Vivemos em um mundo em constante mutação. Seja conflitos políticos, desigualdades sociais ou desastres ecológicos; o planeta e a humanidade estão em contínua mudança, aproximando-se cada vez mais de um estado de colapso. Vivemos num mundo globalizado e interconectado, digital e fisicamente, em que as ações diárias que levamos a cabo no nosso ambiente circundante têm um impacto drástico em outras partes do mundo. Um “efeito borboleta”, onde pequenas mudanças podem ter consequências imprevistas em diferentes lugares e momentos. As nossas ações diárias não só afetam o nosso ambiente imediato, como também têm um impacto indireto noutros países e contextos.
Em fevereiro deste ano, o jornal The Guardian publicou uma série de artigos em que analisava o impacto ambiental do principal material utilizado na construção civil, o cimento. Depois da água, o cimento é o segundo material mais consumido no mundo e a causa de 8% das emissões globais de CO2. Se a isto acrescentarmos o facto de o setor da construção contribuir com 23% da poluição atmosférica, 40% da poluição da água potável e 50% dos resíduos em aterros, a situação é crítica. Vivemos num momento de máxima urgência em que os recursos naturais têm um prazo de validade, pelo que temos de refletir e colocar em perspetiva o impacto da arquitetura tanto na sociedade como no planeta. Um planeta onde precisamos de criar habitats para uma população mundial que aumentará 25% nos próximos 30 anos. De que forma a arquitetura e os arquitetos estão a responder a esses problemas à escala local e global?
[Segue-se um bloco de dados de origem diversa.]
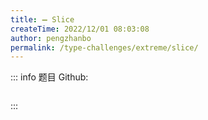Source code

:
 ```yaml
---
title: ➖ Slice
createTime: 2022/12/01 08:03:08
author: pengzhanbo
permalink: /type-challenges/extreme/slice/
---
```


::: info 题目
Github: []()

```ts

```

:::
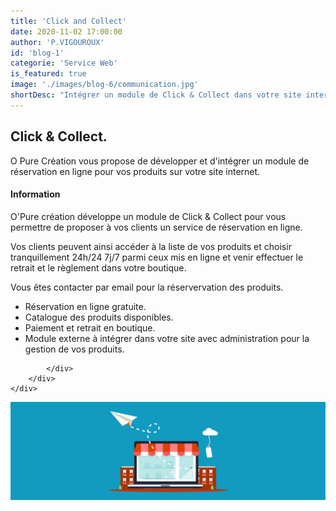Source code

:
 ```yaml
---
title: 'Click and Collect'
date: 2020-11-02 17:00:00
author: 'P.VIGOUROUX'
id: 'blog-1'
categorie: 'Service Web'
is_featured: true
image: './images/blog-6/communication.jpg'
shortDesc: "Intégrer un module de Click & Collect dans votre site internet, et proposer la réservation en ligne gratuite de vos produits ainsi que le paiement et le retrait en boutique. Ce module externe vous permettra de créer du traffic et permettre à vos clients de réserver en ligne."
---
```


<div class="rn-blog-meta-area section-pb-xl">
    <div class="row">
        <div class="col-1 offset-1">
            <h2>Click & Collect.</h2>
            <p>O Pure Création vous propose de développer et d'intégrer un module de réservation en ligne pour vos produits sur votre site internet.</p>
        </div>
        <div class="col-2 offset-1">
    <div class="rn-blog-content">
                <h4>Information</h4>
                <p>O'Pure création développe un module de Click & Collect pour vous permettre de proposer à vos clients un service de réservation en ligne.</p>
                <p>Vos clients peuvent ainsi accéder à la liste de vos produits et choisir tranquillement 24h/24 7j/7 parmi ceux mis en ligne et venir effectuer le retrait et le règlement dans votre boutique.</p>
                <p>Vous êtes contacter par email pour la réservervation des produits.</p>
                <ul>
                    <li>Réservation en ligne gratuite.</li>
                    <li>Catalogue des produits disponibles.</li>
                    <li>Paiement et retrait en boutique.</li>
                    <li>Module externe à intégrer dans votre site avec administration pour la gestion de vos produits.</li>
                </ul>
         
            </div>
        </div>
    </div>
</div>

<div class="full-width-box">
     <img src="./images/blog-2/clickc.jpg" alt="Click & Collect"/>
</div>

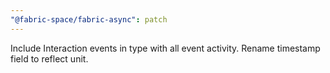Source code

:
 ```yaml
---
"@fabric-space/fabric-async": patch
---
```


Include Interaction events in type with all event activity.
Rename timestamp field to reflect unit.
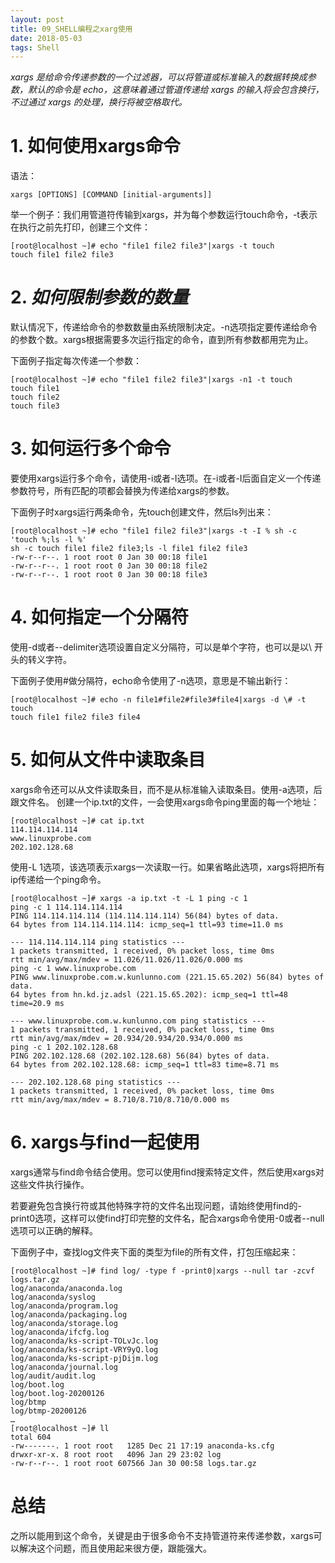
 ```yaml
---
layout: post
title: 09_SHELL编程之xarg使用
date: 2018-05-03
tags: Shell
---
```



*xargs 是给命令传递参数的一个过滤器，可以将管道或标准输入的数据转换成参数，默认的命令是 echo，这意味着通过管道传递给 xargs 的输入将会包含换行，不过通过 xargs 的处理，换行将被空格取代。*

# 1. 如何使用xargs命令
语法：


```
xargs [OPTIONS] [COMMAND [initial-arguments]]
```


举一个例子：我们用管道符传输到xargs，并为每个参数运行touch命令，-t表示在执行之前先打印，创建三个文件：

```
[root@localhost ~]# echo "file1 file2 file3"|xargs -t touch
touch file1 file2 file3
```

# 2. *如何限制参数的数量*
默认情况下，传递给命令的参数数量由系统限制决定。-n选项指定要传递给命令的参数个数。xargs根据需要多次运行指定的命令，直到所有参数都用完为止。

下面例子指定每次传递一个参数：

```
[root@localhost ~]# echo "file1 file2 file3"|xargs -n1 -t touch
touch file1 
touch file2 
touch file3
```

# 3. 如何运行多个命令
要使用xargs运行多个命令，请使用-i或者-I选项。在-i或者-I后面自定义一个传递参数符号，所有匹配的项都会替换为传递给xargs的参数。

下面例子时xargs运行两条命令，先touch创建文件，然后ls列出来：


```
[root@localhost ~]# echo "file1 file2 file3"|xargs -t -I % sh -c 'touch %;ls -l %'
sh -c touch file1 file2 file3;ls -l file1 file2 file3 
-rw-r--r--. 1 root root 0 Jan 30 00:18 file1
-rw-r--r--. 1 root root 0 Jan 30 00:18 file2
-rw-r--r--. 1 root root 0 Jan 30 00:18 file3
```

# 4. 如何指定一个分隔符
使用-d或者--delimiter选项设置自定义分隔符，可以是单个字符，也可以是以\ 开头的转义字符。

下面例子使用#做分隔符，echo命令使用了-n选项，意思是不输出新行：


```
[root@localhost ~]# echo -n file1#file2#file3#file4|xargs -d \# -t touch
touch file1 file2 file3 file4
```

# 5. 如何从文件中读取条目
xargs命令还可以从文件读取条目，而不是从标准输入读取条目。使用-a选项，后跟文件名。
创建一个ip.txt的文件，一会使用xargs命令ping里面的每一个地址：


```
[root@localhost ~]# cat ip.txt 
114.114.114.114
www.linuxprobe.com
202.102.128.68
```

使用-L 1选项，该选项表示xargs一次读取一行。如果省略此选项，xargs将把所有ip传递给一个ping命令。


```
[root@localhost ~]# xargs -a ip.txt -t -L 1 ping -c 1
ping -c 1 114.114.114.114 
PING 114.114.114.114 (114.114.114.114) 56(84) bytes of data.
64 bytes from 114.114.114.114: icmp_seq=1 ttl=93 time=11.0 ms

--- 114.114.114.114 ping statistics ---
1 packets transmitted, 1 received, 0% packet loss, time 0ms
rtt min/avg/max/mdev = 11.026/11.026/11.026/0.000 ms
ping -c 1 www.linuxprobe.com 
PING www.linuxprobe.com.w.kunlunno.com (221.15.65.202) 56(84) bytes of data.
64 bytes from hn.kd.jz.adsl (221.15.65.202): icmp_seq=1 ttl=48 time=20.9 ms

--- www.linuxprobe.com.w.kunlunno.com ping statistics ---
1 packets transmitted, 1 received, 0% packet loss, time 0ms
rtt min/avg/max/mdev = 20.934/20.934/20.934/0.000 ms
ping -c 1 202.102.128.68 
PING 202.102.128.68 (202.102.128.68) 56(84) bytes of data.
64 bytes from 202.102.128.68: icmp_seq=1 ttl=83 time=8.71 ms

--- 202.102.128.68 ping statistics ---
1 packets transmitted, 1 received, 0% packet loss, time 0ms
rtt min/avg/max/mdev = 8.710/8.710/8.710/0.000 ms
```

# 6. xargs与find一起使用
xargs通常与find命令结合使用。您可以使用find搜索特定文件，然后使用xargs对这些文件执行操作。

若要避免包含换行符或其他特殊字符的文件名出现问题，请始终使用find的-print0选项，这样可以使find打印完整的文件名，配合xargs命令使用-0或者--null选项可以正确的解释。

下面例子中，查找log文件夹下面的类型为file的所有文件，打包压缩起来：


```
[root@localhost ~]# find log/ -type f -print0|xargs --null tar -zcvf logs.tar.gz
log/anaconda/anaconda.log
log/anaconda/syslog
log/anaconda/program.log
log/anaconda/packaging.log
log/anaconda/storage.log
log/anaconda/ifcfg.log
log/anaconda/ks-script-TOLvJc.log
log/anaconda/ks-script-VRY9yQ.log
log/anaconda/ks-script-pjDijm.log
log/anaconda/journal.log
log/audit/audit.log
log/boot.log
log/boot.log-20200126
log/btmp
log/btmp-20200126
…
[root@localhost ~]# ll
total 604
-rw-------. 1 root root   1285 Dec 21 17:19 anaconda-ks.cfg
drwxr-xr-x. 8 root root   4096 Jan 29 23:02 log
-rw-r--r--. 1 root root 607566 Jan 30 00:58 logs.tar.gz
```

# 总结
之所以能用到这个命令，关键是由于很多命令不支持管道符来传递参数，xargs可以解决这个问题，而且使用起来很方便，跟能强大。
As décadas de 60 e 70 foram décadas tumultuosas de desordem política e convulsão social. Da construção do Muro de Berlim ao movimento antinuclear, aos protestos contra a Guerra do Vietname ou aos motins estudantis de maio de 68, estes anos ocupam um lugar de destaque na nossa história recente. As injustiças foram debatidas abertamente e foram gerados pensamentos radicais que desafiaram o status quo, bem como as convenções e práticas existentes em várias esferas da vida, incluindo a arquitetura. Vivemos um momento igualmente crítico com paralelismos diretos, mas com 50 anos a menos na contagem regressiva.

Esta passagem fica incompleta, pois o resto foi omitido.